We note that the entropy of the underlying data distribution is constant with respect to the variational parameters $\lambda$ . Consequently, the loss function reduces to the cross-entropy term $-\langle\ln p_{\lambda}(\phi)\rangle_{\phi\sim p^{\mathrm{data}}}$ .

Let $\mathcal{D}\subseteq\rm{Stab}$ be an independent, identically distributed family of samples (allowing repetitions) drawn from $p^{\mathrm{data}}$ , and $\widetilde{\mathcal{D}}$ be the set of elements in the dataset $\mathcal{D}$ (removing repetitions). The cross-entropy loss function can be approximated by the log-likelihood of $\mathcal{D}$ ,

\mathcal{L}_{\text{ECE}}(\lambda)=-\sum_{\phi\in\mathcal{D}}\ln p_{\lambda}(\phi),

(5)

which we call the empirical cross-entropy (ECE) loss function.

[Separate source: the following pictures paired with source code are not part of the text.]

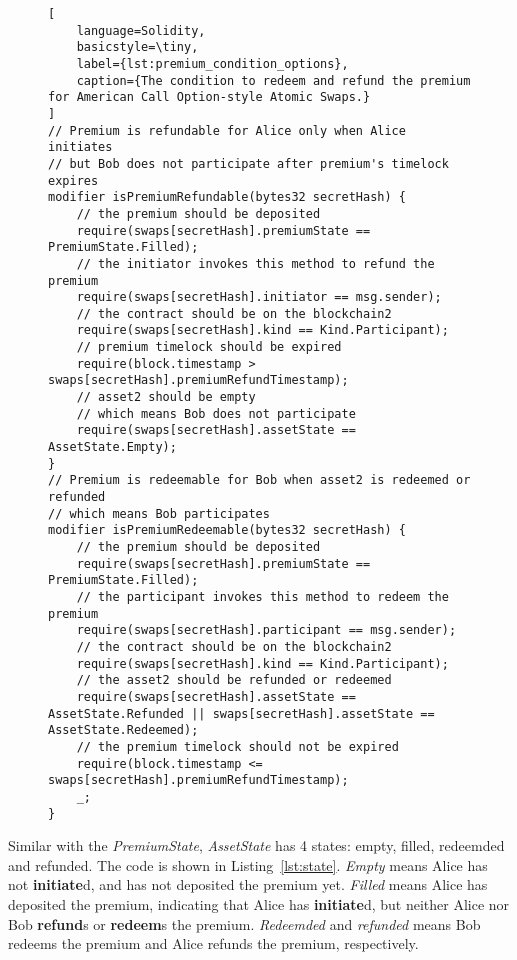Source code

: \begin{figure}[htb]
\begin{lstlisting}[
    language=Solidity, 
    basicstyle=\tiny,
    label={lst:premium_condition_options},
    caption={The condition to redeem and refund the premium for American Call Option-style Atomic Swaps.}
]
// Premium is refundable for Alice only when Alice initiates
// but Bob does not participate after premium's timelock expires
modifier isPremiumRefundable(bytes32 secretHash) {
    // the premium should be deposited
    require(swaps[secretHash].premiumState == PremiumState.Filled);
    // the initiator invokes this method to refund the premium
    require(swaps[secretHash].initiator == msg.sender);
    // the contract should be on the blockchain2
    require(swaps[secretHash].kind == Kind.Participant);
    // premium timelock should be expired
    require(block.timestamp > swaps[secretHash].premiumRefundTimestamp);
    // asset2 should be empty
    // which means Bob does not participate
    require(swaps[secretHash].assetState == AssetState.Empty);
}
// Premium is redeemable for Bob when asset2 is redeemed or refunded
// which means Bob participates
modifier isPremiumRedeemable(bytes32 secretHash) {
    // the premium should be deposited
    require(swaps[secretHash].premiumState == PremiumState.Filled);
    // the participant invokes this method to redeem the premium
    require(swaps[secretHash].participant == msg.sender);
    // the contract should be on the blockchain2
    require(swaps[secretHash].kind == Kind.Participant);
    // the asset2 should be refunded or redeemed
    require(swaps[secretHash].assetState == AssetState.Refunded || swaps[secretHash].assetState == AssetState.Redeemed);
    // the premium timelock should not be expired
    require(block.timestamp <= swaps[secretHash].premiumRefundTimestamp);
    _;
}
\end{lstlisting}
\end{figure}

Similar with the \textit{PremiumState}, \textit{AssetState} has 4 states: empty, filled, redeemded and refunded.
The code is shown in Listing~\ref{lst:state}.
\textit{Empty} means Alice has not \textbf{initiate}d, and has not deposited the premium yet.
\textit{Filled} means Alice has deposited the premium, indicating that Alice has \textbf{initiate}d, but neither Alice nor Bob \textbf{refund}s or \textbf{redeem}s the premium.
\textit{Redeemded} and \textit{refunded} means Bob redeems the premium and Alice refunds the premium, respectively.

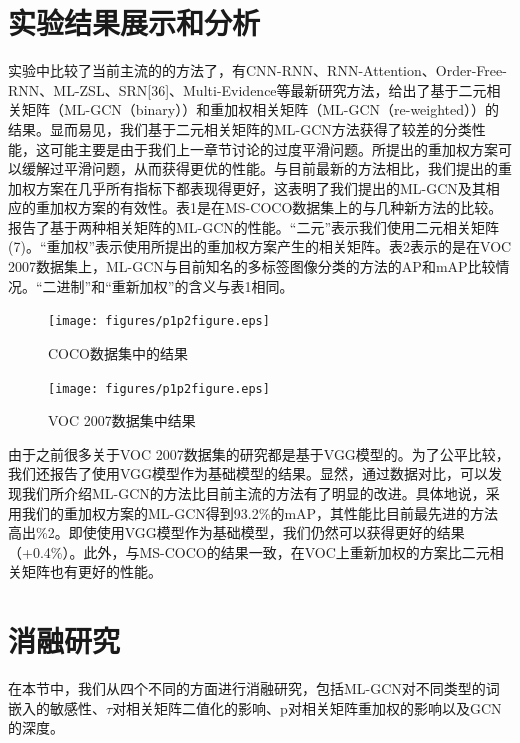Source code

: \section{实验结果展示和分析}
实验中比较了当前主流的的方法了，有CNN-RNN\cite{Jiang2016CNN}、RNN-Attention、Order-Free-RNN\cite{Chen2017Order}、ML-ZSL\cite{Li2015Leveraging}、SRN[36]、Multi-Evidence\cite{Clare2002Knowledge}等最新研究方法，给出了基于二元相关矩阵（ML-GCN（binary））和重加权相关矩阵（ML-GCN（re-weighted））的结果。显而易见，我们基于二元相关矩阵的ML-GCN方法获得了较差的分类性能，这可能主要是由于我们上一章节讨论的过度平滑问题。所提出的重加权方案可以缓解过平滑问题，从而获得更优的性能。与目前最新的方法相比，我们提出的重加权方案在几乎所有指标下都表现得更好，这表明了我们提出的ML-GCN及其相应的重加权方案的有效性。表1是在MS-COCO数据集上的与几种新方法的比较。报告了基于两种相关矩阵的ML-GCN的性能。“二元”表示我们使用二元相关矩阵(7)。“重加权”表示使用所提出的重加权方案产生的相关矩阵。表2表示的是在VOC 2007数据集上，ML-GCN与目前知名的多标签图像分类的方法的AP和mAP比较情况。“二进制”和“重新加权”的含义与表1相同。

\begin{figure}[htbp!]
	\centering
	\texttt{[image: figures/p1p2figure.eps]}
	\caption{COCO数据集中的结果}\label{fig:simuP1P2Result}
	\vspace{-1em}
\end{figure}

\begin{figure}[htbp!]
	\centering
	\texttt{[image: figures/p1p2figure.eps]}
	\caption{VOC 2007数据集中结果}\label{fig:simuP1P2Result}
	\vspace{-1em}
\end{figure}

由于之前很多关于VOC 2007数据集的研究都是基于VGG模型的\cite{Li2014Multi}。为了公平比较，我们还报告了使用VGG模型作为基础模型的结果。显然，通过数据对比，可以发现我们所介绍ML-GCN的方法比目前主流的方法有了明显的改进。具体地说，采用我们的重加权方案的ML-GCN得到93.2\%的mAP，其性能比目前最先进的方法高出\%2。即使使用VGG模型作为基础模型，我们仍然可以获得更好的结果（+0.4\%）。此外，与MS-COCO的结果一致，在VOC上重新加权的方案比二元相关矩阵也有更好的性能。

\section{消融研究}
在本节中，我们从四个不同的方面进行消融研究，包括ML-GCN对不同类型的词嵌入的敏感性、$\tau$对相关矩阵二值化的影响、p对相关矩阵重加权的影响以及GCN的深度。

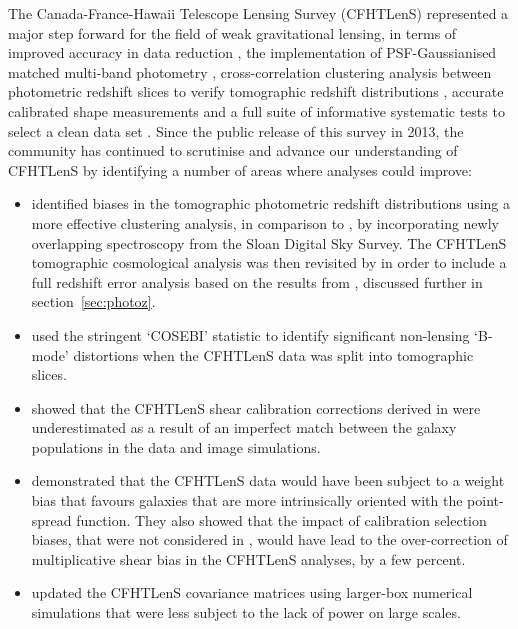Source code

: The Canada-France-Hawaii Telescope Lensing Survey (CFHTLenS) represented a major step forward for the field of weak gravitational lensing, in terms of improved accuracy in data reduction \citep{erben/etal:2013}, the implementation of PSF-Gaussianised matched multi-band photometry \citep{hildebrandt/etal:2012}, cross-correlation clustering analysis between photometric redshift slices to verify tomographic redshift distributions \citep{benjamin/etal:2013}, accurate calibrated shape measurements \citep{miller/etal:2013} and a full suite of informative systematic tests to select a clean data set \citep{heymans/etal:2012}.    Since the public release of this survey in 2013, the community has continued to scrutinise and advance our understanding of CFHTLenS by identifying a number of areas where analyses could improve:
\begin{itemize}
\item{\citet{choi/etal:2016} identified biases in the tomographic photometric redshift distributions using a more effective clustering analysis, in comparison to \citet{benjamin/etal:2013}, by incorporating newly overlapping spectroscopy from the Sloan Digital Sky Survey.  The CFHTLenS tomographic cosmological analysis was then revisited by \citet{joudaki/etal:2016} in order to include a full redshift error analysis based on the results from \citet{choi/etal:2016}, discussed further in section~\ref{sec:photoz}.}
\item{\citet{asgari/etal:2016} used the stringent `COSEBI' statistic to identify significant non-lensing `B-mode' distortions when the CFHTLenS data was split into tomographic slices.}
\item{\citet{kuijken/etal:2015} showed that the CFHTLenS shear calibration corrections derived in \citet{miller/etal:2013} were underestimated as a result of an imperfect match between the galaxy populations in the data and image simulations.}
\item{\citet{fenechconti/etal:2016} demonstrated that the CFHTLenS data would have been subject to a weight bias that favours galaxies that are more intrinsically oriented with the point-spread function.  They also showed that the impact of calibration selection biases, that were not considered in \citet{miller/etal:2013}, would have lead to the over-correction of multiplicative shear bias in the CFHTLenS analyses, by a few percent.}
\item{\citet{joudaki/etal:2016} updated the CFHTLenS covariance matrices using larger-box numerical simulations that were less subject to the lack of power on large scales.}
\end{itemize}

This is consistent with the intuition that the optimal model should treat the observed samples as the most probable ones. Equation 5 can be viewed in light of the empirical distribution

p^{\mathrm{emp}}(\phi)=\frac{1}{|\mathcal{D}|}\sum_{\phi^{\prime}\in\mathcal{D}}\mathbb{I}_{\phi^{\prime}=\phi}\,,

(6)

where $\mathbb{I}_{\phi^{\prime}=\phi}$ is an indicator function. Since $p^{\mathrm{emp}}$ is an unbiased estimator for $p^{\mathrm{data}}$ , the loss function Eq. 5 can be rewritten as

\mathcal{L}_{\text{ECE}}(\lambda)=-\expectationvalue{\ln p_{\lambda}(\phi)}_{\phi\sim p^{\mathrm{emp}}}=-\sum_{\phi\in\widetilde{\mathcal{D}}}p^{\rm{emp}}(\phi)\ln p_{\lambda}(\phi)\,.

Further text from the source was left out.